Datenschutz: Alexa, kauf für mich ein

Der Lautsprecher Amazon Echo - mit dem Alexa Voice Service: Der Sprachassistent "Alexa" von Amazon birgt nach Einschätzung des Wissenschaftlichen Dienstes des Bundestags Risiken für Minderjährige und unbeteiligte Besucher.
©Classy Picture ShutterstockWas wird an „Alexa“ kritisiert? Die Risiken betreffen laut einem Gutachten des wissenschaftlichen Dienstes des Bundestags zum einen Minderjährige. Kinder und Jugendliche können persönliche Informationen preisgeben, auch wenn sie selbst oder ihre Eltern das nicht möchten. Außerdem werden Kinder durch die technischen Möglichkeiten in die Lage versetzt, zum Beispiel Gangsterrap mit nicht jugendfreien Texten aufzurufen – was viele Eltern vermeiden wollen. Bei Gästen besteht das Problem, dass diese oft gar nicht wissen können, ob eine „Alexa“-Box in einem Zimmer postiert und eingeschaltet ist. Deshalb kann es passieren, dass ihre Gespräche gegen ihren Willen vom Spracherkennungssystem aufgezeichnet werden.

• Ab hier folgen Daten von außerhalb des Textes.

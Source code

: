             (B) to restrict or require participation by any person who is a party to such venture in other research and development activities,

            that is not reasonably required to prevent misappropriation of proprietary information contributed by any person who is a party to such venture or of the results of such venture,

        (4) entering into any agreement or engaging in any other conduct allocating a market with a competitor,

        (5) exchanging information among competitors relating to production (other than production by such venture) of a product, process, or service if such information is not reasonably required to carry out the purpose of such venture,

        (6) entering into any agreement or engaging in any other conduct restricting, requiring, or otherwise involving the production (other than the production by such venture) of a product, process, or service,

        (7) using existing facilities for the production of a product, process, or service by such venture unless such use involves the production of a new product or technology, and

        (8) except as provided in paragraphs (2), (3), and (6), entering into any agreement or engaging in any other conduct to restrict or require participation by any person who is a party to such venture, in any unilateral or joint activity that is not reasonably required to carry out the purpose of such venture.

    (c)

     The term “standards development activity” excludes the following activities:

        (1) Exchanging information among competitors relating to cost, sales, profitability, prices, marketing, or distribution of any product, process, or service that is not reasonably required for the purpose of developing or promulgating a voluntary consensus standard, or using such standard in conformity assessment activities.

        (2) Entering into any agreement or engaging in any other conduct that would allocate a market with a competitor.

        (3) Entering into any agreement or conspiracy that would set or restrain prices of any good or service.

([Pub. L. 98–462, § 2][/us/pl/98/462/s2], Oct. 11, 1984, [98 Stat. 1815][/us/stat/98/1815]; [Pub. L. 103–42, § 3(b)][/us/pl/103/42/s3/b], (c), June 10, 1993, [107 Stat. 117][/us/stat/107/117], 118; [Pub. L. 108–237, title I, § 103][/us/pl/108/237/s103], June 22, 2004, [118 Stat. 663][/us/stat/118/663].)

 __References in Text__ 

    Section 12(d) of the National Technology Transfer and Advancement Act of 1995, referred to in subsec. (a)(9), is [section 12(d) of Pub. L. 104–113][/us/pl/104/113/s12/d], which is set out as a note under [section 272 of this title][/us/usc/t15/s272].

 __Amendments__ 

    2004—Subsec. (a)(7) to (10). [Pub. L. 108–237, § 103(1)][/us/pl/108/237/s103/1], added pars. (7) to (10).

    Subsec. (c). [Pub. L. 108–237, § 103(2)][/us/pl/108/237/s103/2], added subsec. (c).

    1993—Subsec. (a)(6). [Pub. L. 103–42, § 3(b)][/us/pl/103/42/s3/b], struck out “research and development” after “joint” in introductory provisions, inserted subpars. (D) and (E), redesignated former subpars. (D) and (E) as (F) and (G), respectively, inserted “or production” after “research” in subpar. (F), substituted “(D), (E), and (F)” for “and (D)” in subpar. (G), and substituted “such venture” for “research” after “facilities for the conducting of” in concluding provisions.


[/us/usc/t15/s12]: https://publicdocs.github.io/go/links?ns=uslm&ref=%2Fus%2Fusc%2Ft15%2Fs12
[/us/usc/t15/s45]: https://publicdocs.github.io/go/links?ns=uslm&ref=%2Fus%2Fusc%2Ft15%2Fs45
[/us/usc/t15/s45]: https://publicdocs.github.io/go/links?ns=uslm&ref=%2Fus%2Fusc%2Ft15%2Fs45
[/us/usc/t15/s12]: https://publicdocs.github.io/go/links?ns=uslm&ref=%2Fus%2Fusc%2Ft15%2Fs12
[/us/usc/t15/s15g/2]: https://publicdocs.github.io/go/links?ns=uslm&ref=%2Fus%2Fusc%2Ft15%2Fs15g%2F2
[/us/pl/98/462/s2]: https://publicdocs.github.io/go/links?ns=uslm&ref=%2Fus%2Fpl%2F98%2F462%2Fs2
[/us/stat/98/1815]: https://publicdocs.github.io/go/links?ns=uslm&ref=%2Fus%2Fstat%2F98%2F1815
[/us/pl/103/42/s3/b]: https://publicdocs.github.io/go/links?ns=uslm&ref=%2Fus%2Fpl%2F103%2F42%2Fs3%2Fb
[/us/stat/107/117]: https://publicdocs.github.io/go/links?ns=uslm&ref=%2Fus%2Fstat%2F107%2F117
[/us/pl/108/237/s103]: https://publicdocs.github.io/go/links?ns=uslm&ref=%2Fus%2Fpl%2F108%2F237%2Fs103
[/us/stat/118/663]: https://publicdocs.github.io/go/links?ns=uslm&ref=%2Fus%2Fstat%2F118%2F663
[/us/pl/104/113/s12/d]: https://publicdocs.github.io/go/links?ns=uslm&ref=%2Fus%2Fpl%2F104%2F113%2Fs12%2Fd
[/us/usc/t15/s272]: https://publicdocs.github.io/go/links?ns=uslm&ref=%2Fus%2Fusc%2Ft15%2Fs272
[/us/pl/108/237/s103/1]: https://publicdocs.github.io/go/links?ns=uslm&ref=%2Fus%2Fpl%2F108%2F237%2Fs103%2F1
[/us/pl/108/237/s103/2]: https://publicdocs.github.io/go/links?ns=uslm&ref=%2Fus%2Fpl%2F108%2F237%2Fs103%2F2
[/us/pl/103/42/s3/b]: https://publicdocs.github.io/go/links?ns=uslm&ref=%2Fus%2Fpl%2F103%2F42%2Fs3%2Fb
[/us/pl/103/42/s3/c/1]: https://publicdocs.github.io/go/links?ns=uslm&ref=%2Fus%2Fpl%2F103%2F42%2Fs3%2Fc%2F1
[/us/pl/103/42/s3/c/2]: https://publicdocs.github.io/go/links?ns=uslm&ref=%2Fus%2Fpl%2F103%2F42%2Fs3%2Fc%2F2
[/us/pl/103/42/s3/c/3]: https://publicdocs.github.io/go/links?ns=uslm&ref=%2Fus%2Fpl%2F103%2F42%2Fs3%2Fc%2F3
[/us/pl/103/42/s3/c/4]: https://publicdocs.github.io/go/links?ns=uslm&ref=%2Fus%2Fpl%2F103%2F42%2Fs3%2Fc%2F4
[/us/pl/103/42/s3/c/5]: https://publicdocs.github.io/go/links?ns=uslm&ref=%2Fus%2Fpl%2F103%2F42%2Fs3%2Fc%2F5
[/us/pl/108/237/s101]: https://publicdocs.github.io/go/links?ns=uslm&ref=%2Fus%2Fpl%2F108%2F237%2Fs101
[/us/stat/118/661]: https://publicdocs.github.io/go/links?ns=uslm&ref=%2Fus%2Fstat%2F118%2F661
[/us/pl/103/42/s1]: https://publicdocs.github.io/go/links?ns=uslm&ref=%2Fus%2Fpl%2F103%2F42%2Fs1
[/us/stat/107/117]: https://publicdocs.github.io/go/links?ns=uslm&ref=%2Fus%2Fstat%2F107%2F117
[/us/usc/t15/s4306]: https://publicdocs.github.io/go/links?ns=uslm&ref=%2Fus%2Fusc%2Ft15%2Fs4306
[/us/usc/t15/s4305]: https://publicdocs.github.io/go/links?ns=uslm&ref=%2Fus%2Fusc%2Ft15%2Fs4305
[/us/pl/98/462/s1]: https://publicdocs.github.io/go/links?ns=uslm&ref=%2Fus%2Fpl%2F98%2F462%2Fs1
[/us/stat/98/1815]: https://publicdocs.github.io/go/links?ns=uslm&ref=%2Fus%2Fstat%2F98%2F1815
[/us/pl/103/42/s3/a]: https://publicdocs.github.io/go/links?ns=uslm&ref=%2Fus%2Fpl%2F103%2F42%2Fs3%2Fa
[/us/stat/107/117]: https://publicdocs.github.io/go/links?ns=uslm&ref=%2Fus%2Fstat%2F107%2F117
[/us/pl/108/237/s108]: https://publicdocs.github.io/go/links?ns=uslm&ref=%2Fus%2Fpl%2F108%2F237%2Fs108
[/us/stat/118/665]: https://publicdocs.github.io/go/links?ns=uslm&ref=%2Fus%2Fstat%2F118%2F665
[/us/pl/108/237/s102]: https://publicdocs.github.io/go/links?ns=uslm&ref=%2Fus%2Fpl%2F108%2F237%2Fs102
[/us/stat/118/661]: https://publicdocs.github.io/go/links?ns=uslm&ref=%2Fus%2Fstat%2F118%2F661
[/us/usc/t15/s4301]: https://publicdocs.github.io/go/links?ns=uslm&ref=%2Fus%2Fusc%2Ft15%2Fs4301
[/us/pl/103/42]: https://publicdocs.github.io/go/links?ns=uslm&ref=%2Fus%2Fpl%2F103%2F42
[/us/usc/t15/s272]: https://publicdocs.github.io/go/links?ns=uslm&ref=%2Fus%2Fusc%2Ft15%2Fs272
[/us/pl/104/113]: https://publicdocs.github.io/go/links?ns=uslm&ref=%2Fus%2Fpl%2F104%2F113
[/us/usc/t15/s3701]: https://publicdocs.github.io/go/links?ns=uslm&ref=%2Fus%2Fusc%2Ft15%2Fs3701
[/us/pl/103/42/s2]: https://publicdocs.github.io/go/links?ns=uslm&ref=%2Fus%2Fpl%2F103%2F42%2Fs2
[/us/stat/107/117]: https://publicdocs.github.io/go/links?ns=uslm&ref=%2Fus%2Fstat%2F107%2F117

Ist es denn gefährlich, wenn „Alexa“ viel über einen weiß? Bis zu einem gewissen Punkt ist es sogar erwünscht, dass „Alexa“ gut informiert ist. Denn nur wenn das Spracherkennungssystem viel über den „Alexa“-Besitzer weiß, kann es auf seine besonderen Wünsche und Vorlieben reagieren. Beispielsweise kann es so Verkehrsnachrichten personalisieren, Musikwünsche besser zuordnen und Rezepte empfehlen. Aber es gibt auch Schattenseiten der neuen Technologie. So häuft das „Alexa“-Unternehmen Amazon eine ungeheure Informationsmenge über seine Kunden an, und nach wie vor ist es schwer einzuschätzen, was genau mit dieser Datensammlung geschieht. Auch können Hacker an das Material gelangen, die die Informationen dann für kriminelle Zwecke missbrauchen können.
Kann man das System für Kinder sperren? Nein, das ist nicht möglich. Ein Amazon–Sprecher begründet das damit, dass für das Sperren einzelner Profile „eine zweifelsfreie biometrische Identifizierung über Stimmprofile“ nötig wäre. „Das findet aber nicht statt.“ Dasselbe gelte für die Deaktivierung von Sprachaufzeichnungen einzelner Nutzer. Grundsätzlich legt man bei Amazon Wert darauf, dass „Alexa“ auch mit Kindern gut klarkommt. Das Sprachsystem soll immer höflich bleiben und die Witze für Kinderohren immer gut geeignet sein. Das Problem ist jedoch, dass „Alexa“ in der Regel auch Kinderwünsche erfüllt, ohne lange zu zögern — und beispielsweise die Lösungen in der Mathe–Hausaufgabe prompt liefert. Die größte Gefahr besteht allerdings darin, dass Kinder, wenn man nicht aufpasst, aus Versehen irgendwelche Dinge bei Amazon bestellen – wie es auch schon passiert ist.
Sind die Probleme bei anderen Sprachesystemen ähnlich? Ja. Sowohl „Siri“ von Apple, der „Google Assistant“, als auch „Cortana“ von Microsoft weisen ganz ähnliche Mängel wie Alexa von Amazon auf, heißt es.
Wer ist der Politiker, der das Problem aufgedeckt hat? Uwe Kamann (60) ist ein IT–Unternehmer aus Aachen. Er zog im Jahr 2017 zunächst für die AfD in den Bundestag ein, wo er Mitglied der Ausschüsse „Digitale Agenda“ und „Verkehr und digitale Infrastruktur“ ist. Im Dezember vergangenen Jahres trat er jedoch wegen „unterschiedlicher Auffassungen über politische und fachpolitische Ausrichtungen“ aus der Partei und Fraktion aus und sitzt seither als fraktionsloser Abgeordneter im Parlament.